Work to be completed: Reproduce exactly the lines beginning with the line that contains "लिए बलि चढ़ाई।" and ending at the final line of the material below.

Input:
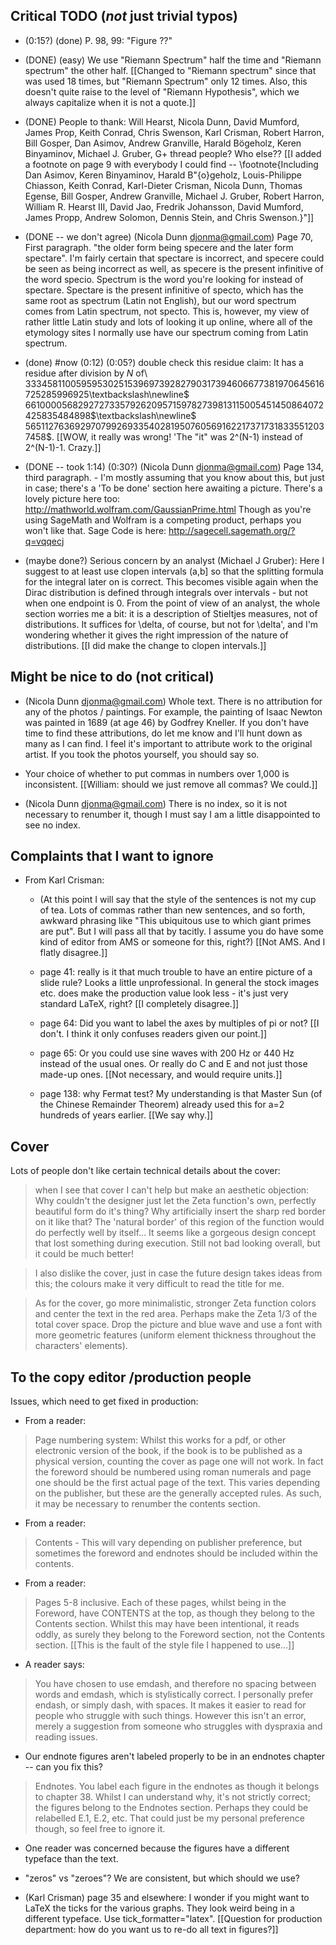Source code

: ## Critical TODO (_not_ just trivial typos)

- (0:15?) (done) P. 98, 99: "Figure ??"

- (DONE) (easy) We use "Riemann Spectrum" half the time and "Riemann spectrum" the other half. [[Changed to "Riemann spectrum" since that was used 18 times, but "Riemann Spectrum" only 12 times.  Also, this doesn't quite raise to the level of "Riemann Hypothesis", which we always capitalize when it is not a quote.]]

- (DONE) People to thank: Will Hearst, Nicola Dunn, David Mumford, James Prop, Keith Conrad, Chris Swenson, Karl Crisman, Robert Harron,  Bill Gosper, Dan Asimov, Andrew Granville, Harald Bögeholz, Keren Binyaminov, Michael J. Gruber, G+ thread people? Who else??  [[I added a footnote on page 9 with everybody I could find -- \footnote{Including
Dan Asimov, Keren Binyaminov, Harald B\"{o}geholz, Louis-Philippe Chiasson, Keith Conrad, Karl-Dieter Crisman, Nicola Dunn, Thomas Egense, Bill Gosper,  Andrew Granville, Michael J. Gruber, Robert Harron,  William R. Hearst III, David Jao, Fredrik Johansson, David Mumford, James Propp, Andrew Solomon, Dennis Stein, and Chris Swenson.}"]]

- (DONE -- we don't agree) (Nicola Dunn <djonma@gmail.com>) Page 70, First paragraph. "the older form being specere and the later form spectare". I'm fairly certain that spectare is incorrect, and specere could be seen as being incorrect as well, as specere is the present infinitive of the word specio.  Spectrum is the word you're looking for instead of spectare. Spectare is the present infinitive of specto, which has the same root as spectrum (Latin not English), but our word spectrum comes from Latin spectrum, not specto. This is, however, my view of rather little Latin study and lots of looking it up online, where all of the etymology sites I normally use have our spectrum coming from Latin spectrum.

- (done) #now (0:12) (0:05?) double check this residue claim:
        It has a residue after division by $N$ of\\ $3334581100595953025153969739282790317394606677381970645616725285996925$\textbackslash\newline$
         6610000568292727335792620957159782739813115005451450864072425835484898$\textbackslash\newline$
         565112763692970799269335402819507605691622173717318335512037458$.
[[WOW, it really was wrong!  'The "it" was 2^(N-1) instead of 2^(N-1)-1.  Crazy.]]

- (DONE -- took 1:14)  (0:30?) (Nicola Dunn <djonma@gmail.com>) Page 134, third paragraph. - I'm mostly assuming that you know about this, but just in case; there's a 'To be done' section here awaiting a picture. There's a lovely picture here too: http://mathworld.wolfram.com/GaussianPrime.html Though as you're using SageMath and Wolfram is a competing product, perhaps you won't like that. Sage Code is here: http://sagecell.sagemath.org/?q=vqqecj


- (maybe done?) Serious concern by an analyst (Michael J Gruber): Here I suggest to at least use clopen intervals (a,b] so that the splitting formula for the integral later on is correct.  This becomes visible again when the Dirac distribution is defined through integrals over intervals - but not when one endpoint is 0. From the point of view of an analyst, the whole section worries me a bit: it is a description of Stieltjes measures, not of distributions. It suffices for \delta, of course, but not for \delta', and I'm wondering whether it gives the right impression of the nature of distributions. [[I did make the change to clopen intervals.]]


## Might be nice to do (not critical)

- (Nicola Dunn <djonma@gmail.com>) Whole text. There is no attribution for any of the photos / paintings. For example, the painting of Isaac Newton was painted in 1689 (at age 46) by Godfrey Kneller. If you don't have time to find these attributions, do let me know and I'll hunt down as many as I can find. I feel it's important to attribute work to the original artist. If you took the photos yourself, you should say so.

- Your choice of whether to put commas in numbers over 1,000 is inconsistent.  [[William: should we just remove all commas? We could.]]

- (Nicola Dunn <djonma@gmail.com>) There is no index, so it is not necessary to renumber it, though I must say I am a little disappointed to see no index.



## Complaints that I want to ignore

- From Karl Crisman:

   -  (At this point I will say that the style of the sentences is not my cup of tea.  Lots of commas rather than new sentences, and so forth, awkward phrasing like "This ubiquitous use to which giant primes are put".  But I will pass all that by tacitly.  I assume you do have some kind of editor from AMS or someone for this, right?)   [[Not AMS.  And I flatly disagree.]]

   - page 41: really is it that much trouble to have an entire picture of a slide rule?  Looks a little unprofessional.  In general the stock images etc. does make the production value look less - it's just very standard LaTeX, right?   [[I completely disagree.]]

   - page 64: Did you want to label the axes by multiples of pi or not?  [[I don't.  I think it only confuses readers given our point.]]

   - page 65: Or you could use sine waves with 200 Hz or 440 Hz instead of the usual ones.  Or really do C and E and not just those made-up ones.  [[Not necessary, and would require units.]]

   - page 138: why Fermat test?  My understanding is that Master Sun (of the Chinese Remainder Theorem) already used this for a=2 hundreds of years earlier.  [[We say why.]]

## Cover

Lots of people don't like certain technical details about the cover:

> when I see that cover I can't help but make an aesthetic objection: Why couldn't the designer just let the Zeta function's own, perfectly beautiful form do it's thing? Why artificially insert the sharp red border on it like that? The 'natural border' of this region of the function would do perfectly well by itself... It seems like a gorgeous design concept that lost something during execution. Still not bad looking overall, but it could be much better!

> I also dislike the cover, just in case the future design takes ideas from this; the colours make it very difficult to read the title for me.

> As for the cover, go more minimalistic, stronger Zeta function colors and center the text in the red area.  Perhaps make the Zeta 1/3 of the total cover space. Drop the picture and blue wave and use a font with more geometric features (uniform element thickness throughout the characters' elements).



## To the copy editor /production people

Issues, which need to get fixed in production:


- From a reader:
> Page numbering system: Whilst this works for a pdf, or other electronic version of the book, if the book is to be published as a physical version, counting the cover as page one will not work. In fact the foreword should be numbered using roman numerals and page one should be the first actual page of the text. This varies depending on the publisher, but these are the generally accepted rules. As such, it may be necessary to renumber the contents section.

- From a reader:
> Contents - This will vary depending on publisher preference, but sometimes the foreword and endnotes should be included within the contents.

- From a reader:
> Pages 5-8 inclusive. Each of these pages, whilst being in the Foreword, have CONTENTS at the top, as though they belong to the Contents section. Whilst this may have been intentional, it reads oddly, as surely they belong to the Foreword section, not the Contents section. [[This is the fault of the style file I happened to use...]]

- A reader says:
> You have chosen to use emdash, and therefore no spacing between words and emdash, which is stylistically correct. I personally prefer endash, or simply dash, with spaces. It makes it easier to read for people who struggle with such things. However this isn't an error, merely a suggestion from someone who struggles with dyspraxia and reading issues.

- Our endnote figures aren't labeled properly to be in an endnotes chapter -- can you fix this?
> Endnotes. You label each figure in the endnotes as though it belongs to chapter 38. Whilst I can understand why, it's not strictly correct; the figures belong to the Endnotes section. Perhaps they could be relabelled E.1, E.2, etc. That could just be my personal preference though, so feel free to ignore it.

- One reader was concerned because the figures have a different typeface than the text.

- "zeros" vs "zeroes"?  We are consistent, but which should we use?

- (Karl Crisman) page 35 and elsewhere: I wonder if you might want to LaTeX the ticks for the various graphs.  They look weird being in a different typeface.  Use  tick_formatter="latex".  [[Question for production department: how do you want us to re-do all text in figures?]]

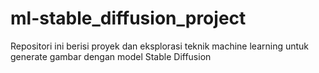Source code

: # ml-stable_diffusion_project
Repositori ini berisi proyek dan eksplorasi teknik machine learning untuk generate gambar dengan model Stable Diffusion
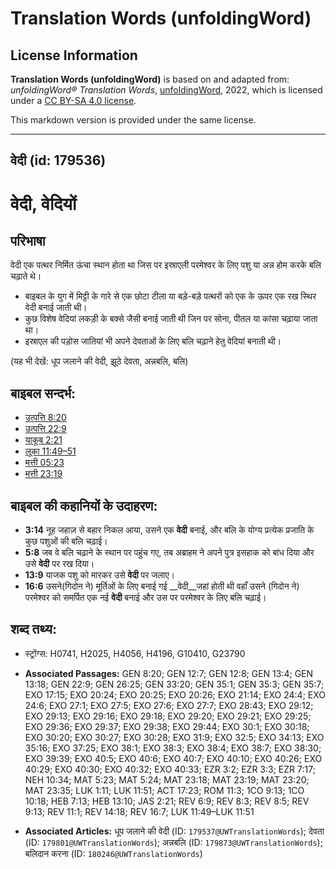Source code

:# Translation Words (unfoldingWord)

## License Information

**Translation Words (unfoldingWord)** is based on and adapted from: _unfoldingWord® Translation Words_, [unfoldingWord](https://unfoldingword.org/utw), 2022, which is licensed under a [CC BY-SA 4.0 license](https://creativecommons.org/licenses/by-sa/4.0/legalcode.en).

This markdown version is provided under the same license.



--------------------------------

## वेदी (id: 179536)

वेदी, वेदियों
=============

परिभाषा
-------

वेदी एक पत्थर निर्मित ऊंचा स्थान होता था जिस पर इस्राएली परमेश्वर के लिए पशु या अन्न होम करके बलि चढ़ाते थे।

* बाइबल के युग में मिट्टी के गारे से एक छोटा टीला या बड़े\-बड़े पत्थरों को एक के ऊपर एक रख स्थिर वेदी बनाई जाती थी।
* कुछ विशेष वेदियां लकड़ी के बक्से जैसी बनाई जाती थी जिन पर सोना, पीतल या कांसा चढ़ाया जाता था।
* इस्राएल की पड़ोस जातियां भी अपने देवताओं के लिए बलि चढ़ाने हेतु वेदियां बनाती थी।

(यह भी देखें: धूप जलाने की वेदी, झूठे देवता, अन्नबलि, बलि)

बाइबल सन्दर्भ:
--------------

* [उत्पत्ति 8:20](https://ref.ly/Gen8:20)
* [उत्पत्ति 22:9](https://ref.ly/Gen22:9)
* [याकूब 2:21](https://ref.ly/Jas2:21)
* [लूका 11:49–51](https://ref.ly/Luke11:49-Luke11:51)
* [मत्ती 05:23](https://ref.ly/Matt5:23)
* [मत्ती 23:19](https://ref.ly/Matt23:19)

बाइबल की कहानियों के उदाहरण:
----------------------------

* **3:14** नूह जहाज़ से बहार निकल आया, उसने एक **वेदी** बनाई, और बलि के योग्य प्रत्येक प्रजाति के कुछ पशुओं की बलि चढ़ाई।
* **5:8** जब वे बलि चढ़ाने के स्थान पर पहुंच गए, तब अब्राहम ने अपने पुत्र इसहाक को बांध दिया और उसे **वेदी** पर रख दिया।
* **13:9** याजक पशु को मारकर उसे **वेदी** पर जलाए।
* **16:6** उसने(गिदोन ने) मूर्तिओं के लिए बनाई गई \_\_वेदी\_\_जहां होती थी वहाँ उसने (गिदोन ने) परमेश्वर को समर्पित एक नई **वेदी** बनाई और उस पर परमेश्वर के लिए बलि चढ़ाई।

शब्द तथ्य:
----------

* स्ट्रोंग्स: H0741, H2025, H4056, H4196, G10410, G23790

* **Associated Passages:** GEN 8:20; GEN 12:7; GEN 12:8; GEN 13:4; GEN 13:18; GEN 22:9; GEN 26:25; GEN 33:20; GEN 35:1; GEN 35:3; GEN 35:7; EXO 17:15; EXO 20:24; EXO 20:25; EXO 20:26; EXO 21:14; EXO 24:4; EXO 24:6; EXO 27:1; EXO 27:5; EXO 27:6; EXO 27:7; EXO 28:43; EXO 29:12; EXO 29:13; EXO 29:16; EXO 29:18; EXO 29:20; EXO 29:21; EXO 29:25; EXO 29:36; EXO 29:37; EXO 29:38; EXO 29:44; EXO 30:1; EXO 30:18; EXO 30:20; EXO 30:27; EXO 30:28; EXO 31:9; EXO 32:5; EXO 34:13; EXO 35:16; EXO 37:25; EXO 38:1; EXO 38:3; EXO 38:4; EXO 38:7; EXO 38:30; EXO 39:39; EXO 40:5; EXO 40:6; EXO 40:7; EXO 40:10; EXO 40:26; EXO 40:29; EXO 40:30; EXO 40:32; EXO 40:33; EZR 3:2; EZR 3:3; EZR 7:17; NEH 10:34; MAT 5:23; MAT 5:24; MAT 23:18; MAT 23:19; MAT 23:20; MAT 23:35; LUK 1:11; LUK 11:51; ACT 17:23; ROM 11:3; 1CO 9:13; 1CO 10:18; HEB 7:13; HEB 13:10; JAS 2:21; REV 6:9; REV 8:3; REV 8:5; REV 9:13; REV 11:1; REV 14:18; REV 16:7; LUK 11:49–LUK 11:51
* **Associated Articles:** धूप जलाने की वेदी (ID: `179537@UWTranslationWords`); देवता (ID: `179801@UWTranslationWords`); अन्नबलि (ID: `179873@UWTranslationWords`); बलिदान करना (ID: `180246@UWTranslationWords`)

Exercise answer:
* **16:6** उसने(गिदोन ने) मूर्तिओं के लिए बनाई गई \_\_वेदी\_\_जहां होती थी वहाँ उसने (गिदोन ने) परमेश्वर को समर्पित एक नई **वेदी** बनाई और उस पर परमेश्वर के लिए बलि चढ़ाई।

शब्द तथ्य:
----------

* स्ट्रोंग्स: H0741, H2025, H4056, H4196, G10410, G23790

* **Associated Passages:** GEN 8:20; GEN 12:7; GEN 12:8; GEN 13:4; GEN 13:18; GEN 22:9; GEN 26:25; GEN 33:20; GEN 35:1; GEN 35:3; GEN 35:7; EXO 17:15; EXO 20:24; EXO 20:25; EXO 20:26; EXO 21:14; EXO 24:4; EXO 24:6; EXO 27:1; EXO 27:5; EXO 27:6; EXO 27:7; EXO 28:43; EXO 29:12; EXO 29:13; EXO 29:16; EXO 29:18; EXO 29:20; EXO 29:21; EXO 29:25; EXO 29:36; EXO 29:37; EXO 29:38; EXO 29:44; EXO 30:1; EXO 30:18; EXO 30:20; EXO 30:27; EXO 30:28; EXO 31:9; EXO 32:5; EXO 34:13; EXO 35:16; EXO 37:25; EXO 38:1; EXO 38:3; EXO 38:4; EXO 38:7; EXO 38:30; EXO 39:39; EXO 40:5; EXO 40:6; EXO 40:7; EXO 40:10; EXO 40:26; EXO 40:29; EXO 40:30; EXO 40:32; EXO 40:33; EZR 3:2; EZR 3:3; EZR 7:17; NEH 10:34; MAT 5:23; MAT 5:24; MAT 23:18; MAT 23:19; MAT 23:20; MAT 23:35; LUK 1:11; LUK 11:51; ACT 17:23; ROM 11:3; 1CO 9:13; 1CO 10:18; HEB 7:13; HEB 13:10; JAS 2:21; REV 6:9; REV 8:3; REV 8:5; REV 9:13; REV 11:1; REV 14:18; REV 16:7; LUK 11:49–LUK 11:51
* **Associated Articles:** धूप जलाने की वेदी (ID: `179537@UWTranslationWords`); देवता (ID: `179801@UWTranslationWords`); अन्नबलि (ID: `179873@UWTranslationWords`); बलिदान करना (ID: `180246@UWTranslationWords`)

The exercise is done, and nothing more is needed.